◆ Listed records

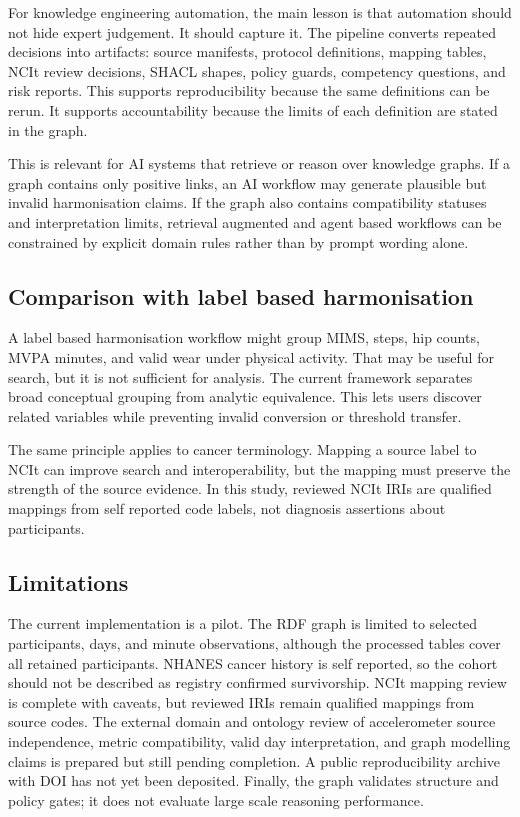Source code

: \documentclass[final,5p,times,twocolumn]{elsarticle}
\begin{document}
For knowledge engineering automation, the main lesson is that automation should not hide expert judgement. It should capture it. The pipeline converts repeated decisions into artifacts: source manifests, protocol definitions, mapping tables, NCIt review decisions, SHACL shapes, policy guards, competency questions, and risk reports. This supports reproducibility because the same definitions can be rerun. It supports accountability because the limits of each definition are stated in the graph.

This is relevant for AI systems that retrieve or reason over knowledge graphs. If a graph contains only positive links, an AI workflow may generate plausible but invalid harmonisation claims. If the graph also contains compatibility statuses and interpretation limits, retrieval augmented and agent based workflows can be constrained by explicit domain rules rather than by prompt wording alone.

\subsection{Comparison with label based harmonisation}

A label based harmonisation workflow might group MIMS, steps, hip counts, MVPA minutes, and valid wear under physical activity. That may be useful for search, but it is not sufficient for analysis. The current framework separates broad conceptual grouping from analytic equivalence. This lets users discover related variables while preventing invalid conversion or threshold transfer.

The same principle applies to cancer terminology. Mapping a source label to NCIt can improve search and interoperability, but the mapping must preserve the strength of the source evidence. In this study, reviewed NCIt IRIs are qualified mappings from self reported code labels, not diagnosis assertions about participants.

\subsection{Limitations}

The current implementation is a pilot. The RDF graph is limited to selected participants, days, and minute observations, although the processed tables cover all retained participants. NHANES cancer history is self reported, so the cohort should not be described as registry confirmed survivorship. NCIt mapping review is complete with caveats, but reviewed IRIs remain qualified mappings from source codes. The external domain and ontology review of accelerometer source independence, metric compatibility, valid day interpretation, and graph modelling claims is prepared but still pending completion. A public reproducibility archive with DOI has not yet been deposited. Finally, the graph validates structure and policy gates; it does not evaluate large scale reasoning performance.
\end{document}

◆ To do
Leave the images out and give the rest of the data again exactly.

◆ Written reply
Source code

: \documentclass[final,5p,times,twocolumn]{elsarticle}
\begin{document}
For knowledge engineering automation, the main lesson is that automation should not hide expert judgement. It should capture it. The pipeline converts repeated decisions into artifacts: source manifests, protocol definitions, mapping tables, NCIt review decisions, SHACL shapes, policy guards, competency questions, and risk reports. This supports reproducibility because the same definitions can be rerun. It supports accountability because the limits of each definition are stated in the graph.

This is relevant for AI systems that retrieve or reason over knowledge graphs. If a graph contains only positive links, an AI workflow may generate plausible but invalid harmonisation claims. If the graph also contains compatibility statuses and interpretation limits, retrieval augmented and agent based workflows can be constrained by explicit domain rules rather than by prompt wording alone.

\subsection{Comparison with label based harmonisation}

A label based harmonisation workflow might group MIMS, steps, hip counts, MVPA minutes, and valid wear under physical activity. That may be useful for search, but it is not sufficient for analysis. The current framework separates broad conceptual grouping from analytic equivalence. This lets users discover related variables while preventing invalid conversion or threshold transfer.

The same principle applies to cancer terminology. Mapping a source label to NCIt can improve search and interoperability, but the mapping must preserve the strength of the source evidence. In this study, reviewed NCIt IRIs are qualified mappings from self reported code labels, not diagnosis assertions about participants.

\subsection{Limitations}

The current implementation is a pilot. The RDF graph is limited to selected participants, days, and minute observations, although the processed tables cover all retained participants. NHANES cancer history is self reported, so the cohort should not be described as registry confirmed survivorship. NCIt mapping review is complete with caveats, but reviewed IRIs remain qualified mappings from source codes. The external domain and ontology review of accelerometer source independence, metric compatibility, valid day interpretation, and graph modelling claims is prepared but still pending completion. A public reproducibility archive with DOI has not yet been deposited. Finally, the graph validates structure and policy gates; it does not evaluate large scale reasoning performance.
\end{document}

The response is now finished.